— TASK INSTRUCTIONS —
Restate, word for word, every line of the data.

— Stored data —
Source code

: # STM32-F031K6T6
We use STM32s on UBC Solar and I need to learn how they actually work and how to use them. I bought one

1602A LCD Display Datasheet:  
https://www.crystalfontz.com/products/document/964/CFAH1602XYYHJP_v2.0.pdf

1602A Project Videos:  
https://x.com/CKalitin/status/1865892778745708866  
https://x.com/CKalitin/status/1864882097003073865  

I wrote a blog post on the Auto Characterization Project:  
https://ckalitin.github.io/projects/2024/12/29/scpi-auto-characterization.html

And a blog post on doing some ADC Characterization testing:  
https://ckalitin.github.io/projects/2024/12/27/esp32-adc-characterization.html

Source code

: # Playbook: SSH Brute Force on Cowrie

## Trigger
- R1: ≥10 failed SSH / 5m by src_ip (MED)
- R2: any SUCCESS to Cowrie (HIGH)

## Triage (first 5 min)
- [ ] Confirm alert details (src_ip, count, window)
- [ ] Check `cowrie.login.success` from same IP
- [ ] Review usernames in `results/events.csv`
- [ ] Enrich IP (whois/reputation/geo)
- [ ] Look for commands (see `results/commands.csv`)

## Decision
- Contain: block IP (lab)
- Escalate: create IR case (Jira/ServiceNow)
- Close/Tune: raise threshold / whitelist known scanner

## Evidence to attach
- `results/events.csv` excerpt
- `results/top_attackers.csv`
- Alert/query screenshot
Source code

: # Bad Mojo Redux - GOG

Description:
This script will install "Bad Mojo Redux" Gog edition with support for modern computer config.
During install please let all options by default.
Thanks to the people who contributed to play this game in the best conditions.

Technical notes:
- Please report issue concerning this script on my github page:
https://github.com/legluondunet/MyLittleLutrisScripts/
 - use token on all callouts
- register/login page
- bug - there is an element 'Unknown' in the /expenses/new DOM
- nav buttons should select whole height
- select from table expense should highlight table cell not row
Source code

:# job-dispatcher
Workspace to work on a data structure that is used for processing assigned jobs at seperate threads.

— EXPECTED ANSWER —
Source code

: # STM32-F031K6T6
We use STM32s on UBC Solar and I need to learn how they actually work and how to use them. I bought one

1602A LCD Display Datasheet:  
https://www.crystalfontz.com/products/document/964/CFAH1602XYYHJP_v2.0.pdf

1602A Project Videos:  
https://x.com/CKalitin/status/1865892778745708866  
https://x.com/CKalitin/status/1864882097003073865  

I wrote a blog post on the Auto Characterization Project:  
https://ckalitin.github.io/projects/2024/12/29/scpi-auto-characterization.html

And a blog post on doing some ADC Characterization testing:  
https://ckalitin.github.io/projects/2024/12/27/esp32-adc-characterization.html

Source code

: # Playbook: SSH Brute Force on Cowrie

## Trigger
- R1: ≥10 failed SSH / 5m by src_ip (MED)
- R2: any SUCCESS to Cowrie (HIGH)

## Triage (first 5 min)
- [ ] Confirm alert details (src_ip, count, window)
- [ ] Check `cowrie.login.success` from same IP
- [ ] Review usernames in `results/events.csv`
- [ ] Enrich IP (whois/reputation/geo)
- [ ] Look for commands (see `results/commands.csv`)

## Decision
- Contain: block IP (lab)
- Escalate: create IR case (Jira/ServiceNow)
- Close/Tune: raise threshold / whitelist known scanner

## Evidence to attach
- `results/events.csv` excerpt
- `results/top_attackers.csv`
- Alert/query screenshot
Source code

: # Bad Mojo Redux - GOG

Description:
This script will install "Bad Mojo Redux" Gog edition with support for modern computer config.
During install please let all options by default.
Thanks to the people who contributed to play this game in the best conditions.

Technical notes:
- Please report issue concerning this script on my github page:
https://github.com/legluondunet/MyLittleLutrisScripts/
 - use token on all callouts
- register/login page
- bug - there is an element 'Unknown' in the /expenses/new DOM
- nav buttons should select whole height
- select from table expense should highlight table cell not row
Source code

:# job-dispatcher
Workspace to work on a data structure that is used for processing assigned jobs at seperate threads.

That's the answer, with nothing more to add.